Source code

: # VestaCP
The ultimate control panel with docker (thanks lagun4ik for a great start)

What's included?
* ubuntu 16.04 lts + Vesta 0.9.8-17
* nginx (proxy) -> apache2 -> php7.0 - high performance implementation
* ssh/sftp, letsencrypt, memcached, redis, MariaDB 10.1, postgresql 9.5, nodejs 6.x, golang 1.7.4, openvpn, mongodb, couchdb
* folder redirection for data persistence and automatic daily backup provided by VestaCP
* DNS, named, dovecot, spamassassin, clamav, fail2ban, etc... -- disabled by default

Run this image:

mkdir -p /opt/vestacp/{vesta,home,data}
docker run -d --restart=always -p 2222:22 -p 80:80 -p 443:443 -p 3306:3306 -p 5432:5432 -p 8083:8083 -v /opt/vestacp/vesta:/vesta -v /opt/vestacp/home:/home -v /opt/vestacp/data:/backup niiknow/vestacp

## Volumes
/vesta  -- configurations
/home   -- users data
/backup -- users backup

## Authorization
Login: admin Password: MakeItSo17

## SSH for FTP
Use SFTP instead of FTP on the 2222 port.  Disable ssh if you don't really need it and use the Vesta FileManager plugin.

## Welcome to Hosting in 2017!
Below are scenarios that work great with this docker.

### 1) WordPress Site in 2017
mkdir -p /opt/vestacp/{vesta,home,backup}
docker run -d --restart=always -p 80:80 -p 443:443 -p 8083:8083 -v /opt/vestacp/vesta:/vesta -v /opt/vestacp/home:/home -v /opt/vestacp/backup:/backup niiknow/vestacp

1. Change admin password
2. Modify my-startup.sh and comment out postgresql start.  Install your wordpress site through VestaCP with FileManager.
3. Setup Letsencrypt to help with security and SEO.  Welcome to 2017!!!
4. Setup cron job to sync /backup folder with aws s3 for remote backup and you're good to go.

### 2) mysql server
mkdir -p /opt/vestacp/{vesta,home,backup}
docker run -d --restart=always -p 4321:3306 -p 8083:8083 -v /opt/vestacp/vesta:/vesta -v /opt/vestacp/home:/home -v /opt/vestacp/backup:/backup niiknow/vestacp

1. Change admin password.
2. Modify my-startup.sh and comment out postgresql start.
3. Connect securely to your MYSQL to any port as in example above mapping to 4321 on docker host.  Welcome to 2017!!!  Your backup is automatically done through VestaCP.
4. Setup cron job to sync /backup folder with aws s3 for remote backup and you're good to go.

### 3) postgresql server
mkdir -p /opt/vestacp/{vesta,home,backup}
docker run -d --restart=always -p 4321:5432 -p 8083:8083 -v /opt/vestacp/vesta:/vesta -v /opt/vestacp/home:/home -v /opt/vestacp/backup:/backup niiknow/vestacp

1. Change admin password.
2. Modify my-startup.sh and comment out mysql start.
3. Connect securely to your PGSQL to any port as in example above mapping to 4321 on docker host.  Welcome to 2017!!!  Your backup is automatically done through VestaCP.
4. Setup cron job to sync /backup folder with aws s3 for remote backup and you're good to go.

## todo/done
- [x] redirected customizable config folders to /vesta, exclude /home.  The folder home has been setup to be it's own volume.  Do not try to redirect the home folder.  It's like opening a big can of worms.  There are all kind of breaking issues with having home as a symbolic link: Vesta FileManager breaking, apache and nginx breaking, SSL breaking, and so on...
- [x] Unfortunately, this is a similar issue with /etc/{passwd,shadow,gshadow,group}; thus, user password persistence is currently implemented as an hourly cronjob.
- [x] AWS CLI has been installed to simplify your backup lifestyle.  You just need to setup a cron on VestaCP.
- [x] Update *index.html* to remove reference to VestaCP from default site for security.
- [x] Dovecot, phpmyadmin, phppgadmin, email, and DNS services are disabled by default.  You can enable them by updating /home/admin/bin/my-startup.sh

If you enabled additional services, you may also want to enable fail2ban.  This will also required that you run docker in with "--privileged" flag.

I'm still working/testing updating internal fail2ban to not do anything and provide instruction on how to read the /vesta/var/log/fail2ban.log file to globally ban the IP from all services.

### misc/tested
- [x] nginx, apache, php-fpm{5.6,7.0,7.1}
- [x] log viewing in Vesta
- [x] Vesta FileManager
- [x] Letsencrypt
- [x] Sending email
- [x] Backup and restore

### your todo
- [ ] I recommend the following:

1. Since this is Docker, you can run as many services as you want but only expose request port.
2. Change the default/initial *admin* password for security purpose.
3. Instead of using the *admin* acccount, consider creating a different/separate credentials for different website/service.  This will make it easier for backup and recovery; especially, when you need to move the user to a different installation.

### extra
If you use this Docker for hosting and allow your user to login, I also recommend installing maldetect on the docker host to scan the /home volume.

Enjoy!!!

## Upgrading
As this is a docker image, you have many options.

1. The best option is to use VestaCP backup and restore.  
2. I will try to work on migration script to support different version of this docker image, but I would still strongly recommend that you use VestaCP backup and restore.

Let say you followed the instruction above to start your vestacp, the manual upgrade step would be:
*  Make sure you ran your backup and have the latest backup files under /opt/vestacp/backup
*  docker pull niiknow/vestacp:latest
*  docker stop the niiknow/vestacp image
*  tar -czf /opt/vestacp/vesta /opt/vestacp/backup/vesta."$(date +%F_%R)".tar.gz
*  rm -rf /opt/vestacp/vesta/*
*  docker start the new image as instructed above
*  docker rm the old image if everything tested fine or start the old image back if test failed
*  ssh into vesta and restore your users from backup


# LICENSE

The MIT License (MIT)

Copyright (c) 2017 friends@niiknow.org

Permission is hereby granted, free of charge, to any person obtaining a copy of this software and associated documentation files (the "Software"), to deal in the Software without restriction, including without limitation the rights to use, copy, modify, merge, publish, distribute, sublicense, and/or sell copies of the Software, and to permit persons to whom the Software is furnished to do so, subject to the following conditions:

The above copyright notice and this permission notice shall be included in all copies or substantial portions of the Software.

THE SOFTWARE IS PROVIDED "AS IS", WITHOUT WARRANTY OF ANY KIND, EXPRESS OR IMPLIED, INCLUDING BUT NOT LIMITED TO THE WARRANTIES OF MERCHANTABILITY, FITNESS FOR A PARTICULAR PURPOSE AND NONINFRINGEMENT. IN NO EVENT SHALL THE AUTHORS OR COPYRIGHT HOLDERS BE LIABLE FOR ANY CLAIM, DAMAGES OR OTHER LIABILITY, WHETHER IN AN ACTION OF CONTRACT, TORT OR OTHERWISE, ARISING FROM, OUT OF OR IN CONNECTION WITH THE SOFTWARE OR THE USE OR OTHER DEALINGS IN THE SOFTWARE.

◆ ◆ ◆ ◆ ◆ ◆ ◆

**Task prompt**
Return only the number of lines above that include "done".

**Answer section**
3